On Sun, Jun 09, 2024 at 03:43:34AM -0700, Jonathan Calmels wrote:
Attackers often rely on user namespaces to get elevated (yet confined) privileges in order to target specific subsystems (e.g. [1]). Distributions have been pretty adamant that they need a way to configure these, most of them carry out-of-tree patches to do so, or plainly refuse to enable them. As a result, there have been multiple efforts over the years to introduce various knobs to control and/or disable user namespaces (e.g. [2][3][4]).

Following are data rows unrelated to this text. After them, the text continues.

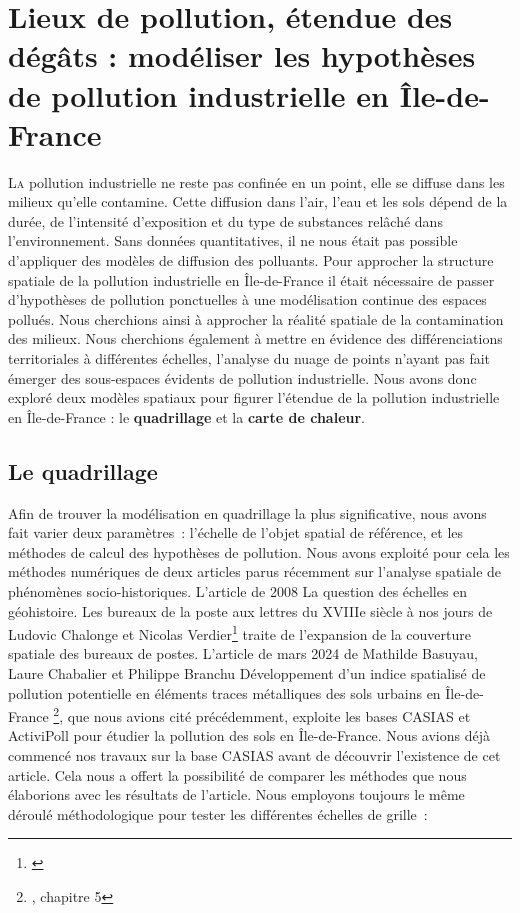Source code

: \documentclass[a4paper,twoside,12pt]{book}
\begin{document}
\chapter{Lieux de pollution, étendue des dégâts : modéliser les hypothèses de pollution industrielle en Île-de-France}

\lettrine{L}{a} pollution industrielle ne reste pas confinée en un point, elle se diffuse dans les milieux qu'elle contamine. Cette diffusion dans l'air, l'eau et les sols dépend de la durée, de l'intensité d'exposition et du type de substances relâché dans l'environnement. Sans données quantitatives, il ne nous était pas possible d'appliquer des modèles de diffusion des polluants. Pour approcher la structure spatiale de la pollution industrielle en Île-de-France il était nécessaire de passer d'hypothèses de pollution ponctuelles à une modélisation continue des espaces pollués. Nous cherchions ainsi à approcher la réalité spatiale de la contamination des milieux. Nous cherchions également à mettre en évidence des différenciations territoriales à différentes échelles, l'analyse du nuage de points n'ayant pas fait émerger des sous-espaces évidents de pollution industrielle. Nous avons donc exploré deux modèles spatiaux pour figurer l'étendue de la pollution industrielle en Île-de-France : le \textbf{quadrillage} et la \textbf{carte de chaleur}. 


\section{Le quadrillage}

Afin de trouver la modélisation en quadrillage la plus significative, nous avons fait varier deux paramètres : l’échelle de l’objet spatial de référence, et les méthodes de calcul des hypothèses de pollution. Nous avons exploité pour cela les méthodes numériques de deux articles parus récemment sur l'analyse spatiale de phénomènes socio-historiques. L'article de 2008 \og{} La question des échelles en géohistoire. Les bureaux de la poste aux lettres du XVIIIe siècle à nos jours \fg{} de Ludovic Chalonge et Nicolas Verdier\footnote{\cite{verdier_question_2018}} traite de l'expansion de la couverture spatiale des bureaux de postes. L'article de mars 2024 de Mathilde Basuyau, Laure Chabalier et Philippe Branchu \og{} Développement d'un indice spatialisé de pollution potentielle en éléments traces métalliques des sols urbains en Île-de-France \fg{}\footnote{\cite{charvet_sols_2024}, chapitre 5}, que nous avions cité précédemment, exploite les bases CASIAS et ActiviPoll pour étudier la pollution des sols en Île-de-France. Nous avions déjà commencé nos travaux sur la base CASIAS avant de découvrir l'existence de cet article. Cela nous a offert la possibilité de comparer les méthodes que nous élaborions avec les résultats de l'article. Nous employons toujours le même déroulé méthodologique pour tester les différentes échelles de grille : 
\end{document}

While we acknowledge that there are already ways to control the creation of such namespaces (the most recent being a LSM hook), there are inherent issues with these approaches. Preventing the user namespace creation is not fine-grained enough, and in some cases, incompatible with various userspace expectations (e.g. container runtimes, browser sandboxing, service isolation)
This patch addresses these limitations by introducing an additional capability set used to restrict the permissions granted when creating user namespaces. This way, processes can apply the principle of least privilege by configuring only the capabilities they need for their namespaces.
For compatibility reasons, processes always start with a full userns capability set.
On namespace creation, the userns capability set (pU) is assigned to the new effective (pE), permitted (pP) and bounding set (X) of the task:
pU = pE = pP = X
The userns capability set obeys the invariant that no bit can ever be set if it is not already part of the task’s bounding set. This ensures that no namespace can ever gain more privileges than its predecessors. Additionally, if a task is not privileged over CAP_SETPCAP, setting any bit in the userns set requires its corresponding bit to be set in the permitted set. This effectively mimics the inheritable set rules and means that, by default, only root in the user namespace can regain userns capabilities previously dropped:
p’U = (pE & CAP_SETPCAP) ? X : (X & pP)
Note that since userns capabilities are strictly hierarchical, policies can be enforced at various levels (e.g. init, pam_cap) and inherited by every child namespace.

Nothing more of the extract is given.